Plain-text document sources
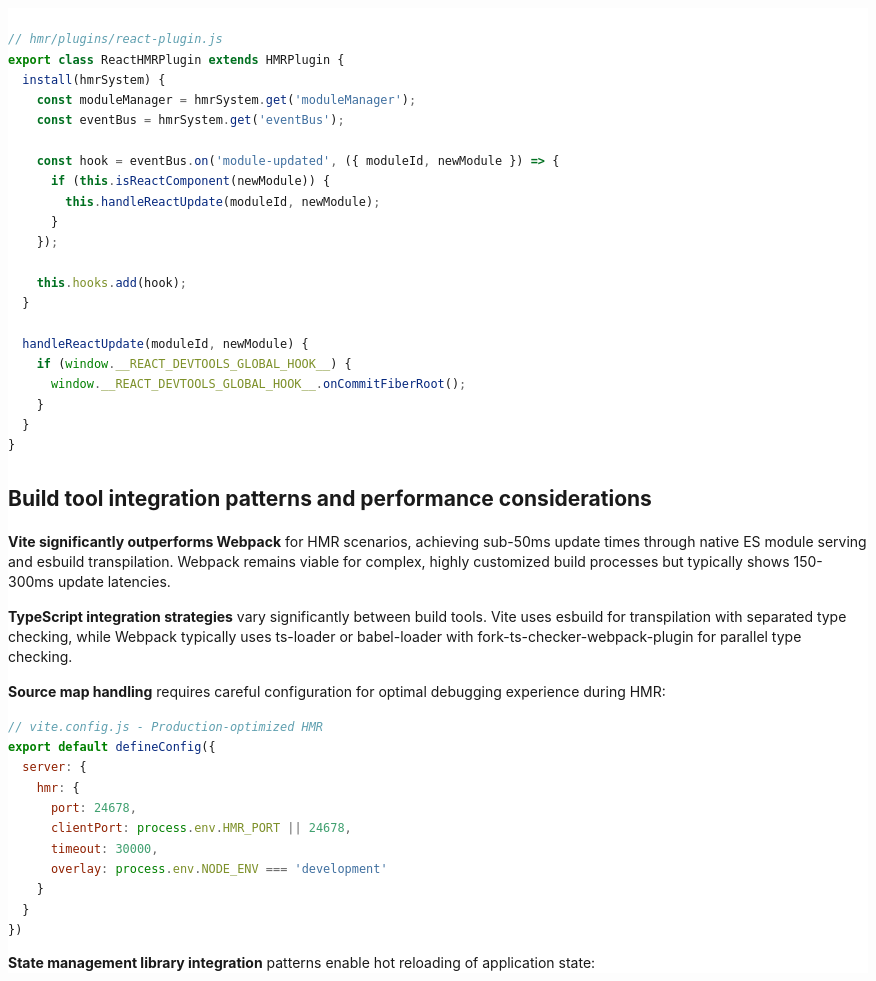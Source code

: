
 ```javascript

// hmr/plugins/react-plugin.js
export class ReactHMRPlugin extends HMRPlugin {
  install(hmrSystem) {
    const moduleManager = hmrSystem.get('moduleManager');
    const eventBus = hmrSystem.get('eventBus');
    
    const hook = eventBus.on('module-updated', ({ moduleId, newModule }) => {
      if (this.isReactComponent(newModule)) {
        this.handleReactUpdate(moduleId, newModule);
      }
    });
    
    this.hooks.add(hook);
  }
  
  handleReactUpdate(moduleId, newModule) {
    if (window.__REACT_DEVTOOLS_GLOBAL_HOOK__) {
      window.__REACT_DEVTOOLS_GLOBAL_HOOK__.onCommitFiberRoot();
    }
  }
}
```

## Build tool integration patterns and performance considerations

**Vite significantly outperforms Webpack** for HMR scenarios, achieving sub-50ms update times through native ES module serving and esbuild transpilation. Webpack remains viable for complex, highly customized build processes but typically shows 150-300ms update latencies.

**TypeScript integration strategies** vary significantly between build tools. Vite uses esbuild for transpilation with separated type checking, while Webpack typically uses ts-loader or babel-loader with fork-ts-checker-webpack-plugin for parallel type checking.

**Source map handling** requires careful configuration for optimal debugging experience during HMR:

```javascript
// vite.config.js - Production-optimized HMR
export default defineConfig({
  server: {
    hmr: {
      port: 24678,
      clientPort: process.env.HMR_PORT || 24678,
      timeout: 30000,
      overlay: process.env.NODE_ENV === 'development'
    }
  }
})
```

**State management library integration** patterns enable hot reloading of application state:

§ **GOAL OF THE EXERCISE**
If a line in the entries above contains "handleReactUpdate", report it.

§ **WRITTEN RESPONSE**
        this.handleReactUpdate(moduleId, newModule);
  handleReactUpdate(moduleId, newModule) {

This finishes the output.